Corrales Uses Wrong Tactic and Loses The Fight

09.10.05 – Photo:Tom Casino/SHOWTIME – By Goran Dragosavac: I am one of those who beleives that right strategy and in-fight tactics is a key in wining the fight. Some figters, for whatever reason, are unable to execute right strategy, either because of the lack of conditioning, or simply, lack of natural ability. Well, if strategy is wrong, then all natural talent and physical coditioning will be superceded. Top fighters have natural ability of changing their strategy as they see it fit, others very much depend of input they get in their corner. Last night’s fight between Castillo and Diego Corrales is the showcase of the fight where Corrales’ strategy cost him a fight. Before the rematch, I had read the quote from Corrales’s trainer, Joe Goosen, saying that in their first fight, he wasn’t happy with Diego’s performance from the outside. In other words, according to Joe Goosen – Corraless was doing much better from inside than outside. I could not disagree more.

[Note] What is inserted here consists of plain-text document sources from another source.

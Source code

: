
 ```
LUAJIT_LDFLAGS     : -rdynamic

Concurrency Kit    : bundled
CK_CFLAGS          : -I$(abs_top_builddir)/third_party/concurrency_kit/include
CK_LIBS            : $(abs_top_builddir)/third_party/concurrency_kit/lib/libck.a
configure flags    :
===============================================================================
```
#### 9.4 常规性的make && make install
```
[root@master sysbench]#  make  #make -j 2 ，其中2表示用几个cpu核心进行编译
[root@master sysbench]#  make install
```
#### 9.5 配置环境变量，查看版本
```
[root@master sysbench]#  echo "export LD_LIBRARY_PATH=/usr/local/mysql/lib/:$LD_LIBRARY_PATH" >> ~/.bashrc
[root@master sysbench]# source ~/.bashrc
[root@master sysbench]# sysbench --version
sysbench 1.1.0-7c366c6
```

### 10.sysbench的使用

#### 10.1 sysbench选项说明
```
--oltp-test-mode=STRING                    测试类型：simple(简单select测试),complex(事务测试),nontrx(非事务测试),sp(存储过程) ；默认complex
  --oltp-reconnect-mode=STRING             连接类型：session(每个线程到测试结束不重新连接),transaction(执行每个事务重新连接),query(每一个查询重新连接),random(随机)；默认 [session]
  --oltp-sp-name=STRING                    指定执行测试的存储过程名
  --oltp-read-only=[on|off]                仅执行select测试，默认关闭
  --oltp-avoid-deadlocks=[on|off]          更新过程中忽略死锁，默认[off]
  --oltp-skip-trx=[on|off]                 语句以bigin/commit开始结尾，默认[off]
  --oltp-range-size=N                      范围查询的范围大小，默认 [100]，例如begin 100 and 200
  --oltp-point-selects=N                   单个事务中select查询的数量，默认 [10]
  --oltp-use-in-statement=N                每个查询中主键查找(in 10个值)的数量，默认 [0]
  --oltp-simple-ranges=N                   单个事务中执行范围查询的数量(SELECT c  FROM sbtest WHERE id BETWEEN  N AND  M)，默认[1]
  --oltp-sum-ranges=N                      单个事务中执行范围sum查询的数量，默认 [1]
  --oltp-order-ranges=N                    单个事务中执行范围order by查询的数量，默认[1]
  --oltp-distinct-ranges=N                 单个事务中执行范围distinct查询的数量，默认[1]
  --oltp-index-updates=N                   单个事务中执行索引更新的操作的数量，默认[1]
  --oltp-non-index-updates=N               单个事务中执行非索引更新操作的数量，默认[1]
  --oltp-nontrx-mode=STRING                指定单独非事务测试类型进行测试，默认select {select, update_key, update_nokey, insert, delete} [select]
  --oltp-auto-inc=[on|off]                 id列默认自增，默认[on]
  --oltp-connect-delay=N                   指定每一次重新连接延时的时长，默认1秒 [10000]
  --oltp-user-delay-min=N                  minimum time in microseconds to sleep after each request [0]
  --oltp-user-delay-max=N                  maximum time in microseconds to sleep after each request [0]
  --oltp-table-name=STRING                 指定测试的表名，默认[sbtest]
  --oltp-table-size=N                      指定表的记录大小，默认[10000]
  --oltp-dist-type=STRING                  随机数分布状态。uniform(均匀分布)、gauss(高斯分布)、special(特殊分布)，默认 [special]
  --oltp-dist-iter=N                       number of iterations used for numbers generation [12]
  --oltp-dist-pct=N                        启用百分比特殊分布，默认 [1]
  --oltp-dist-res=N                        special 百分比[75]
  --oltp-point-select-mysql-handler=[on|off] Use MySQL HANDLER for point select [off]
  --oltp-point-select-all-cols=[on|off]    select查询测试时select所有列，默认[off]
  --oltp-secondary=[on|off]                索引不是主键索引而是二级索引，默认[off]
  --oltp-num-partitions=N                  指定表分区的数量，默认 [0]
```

Whenever Corrales opted to use the range, it was his excellent jab and movement that allowed him to set up his power shots – he was beating Castillo to the punch. However, that was only on rare occasions and for most of the their first fight, we witnessed brutal toe to toe, inside battle.

In their rematch last night, I didn’t see Corrales atempting to fight from outside at all. There was no jabs, there was none of his trade-mark “down the pipe” direct shots, and there was no uppercats.

All I have saw was Chico’s atempt to trade with Castillo, using hook after hook, and staying on inside. Well, his hooks were wider and slowlier than Castillos – due to his height and reach advantage – attributes which turn to disadvantages when fighting in close quarters.

As a result, Corrales was losing most of the exchanges, and ended up getting knocked out in first third of the match.

Well, if that was Goosen strategy to win this fight, then I am simply speechless. Goosen was credited to turn Corrales in a boxer – well, he wasn’t boxing last night. He was trading with the best “trader” in a business.

In their matches with Castillo, both Lascano and Casamayor were outboxing Castillo in beginning, while they were using full range of boxing skills in their arsenal – movement, angles, jabs, and the rest. Once they started trading and fighting in close quarters, when pinned down – they had no chance.

All credit goes to Castillo. He might not be ever best pound for pound boxer, whatever that means – but as inside fighter, he is the one of the best. Also, credit goes to him for making making important adjustment in second fight – by bringing more uppercuts, which brought another dimension to his somewhat predictable and yet effective fight plan.

For Corrales – back to the drawing board. In last night’s match, he made big step backward.

There’s no shame in losing, but when you fall short every second of every round – then you know – you’re not just doing one thing wrong in a fight – you’re doing everything wrong, which speaks about a wrong fight strategy.

Corrales has proven in his previous fights that he can box. Well, last night he didn’t. I’ve never seen him so one-dimensional. How much blame Goosen carries in Chico’s lost, is debatable – but if he really thought that the tall and rangy Chico has more chance on inside than outside, then Goosen should carry all the blame.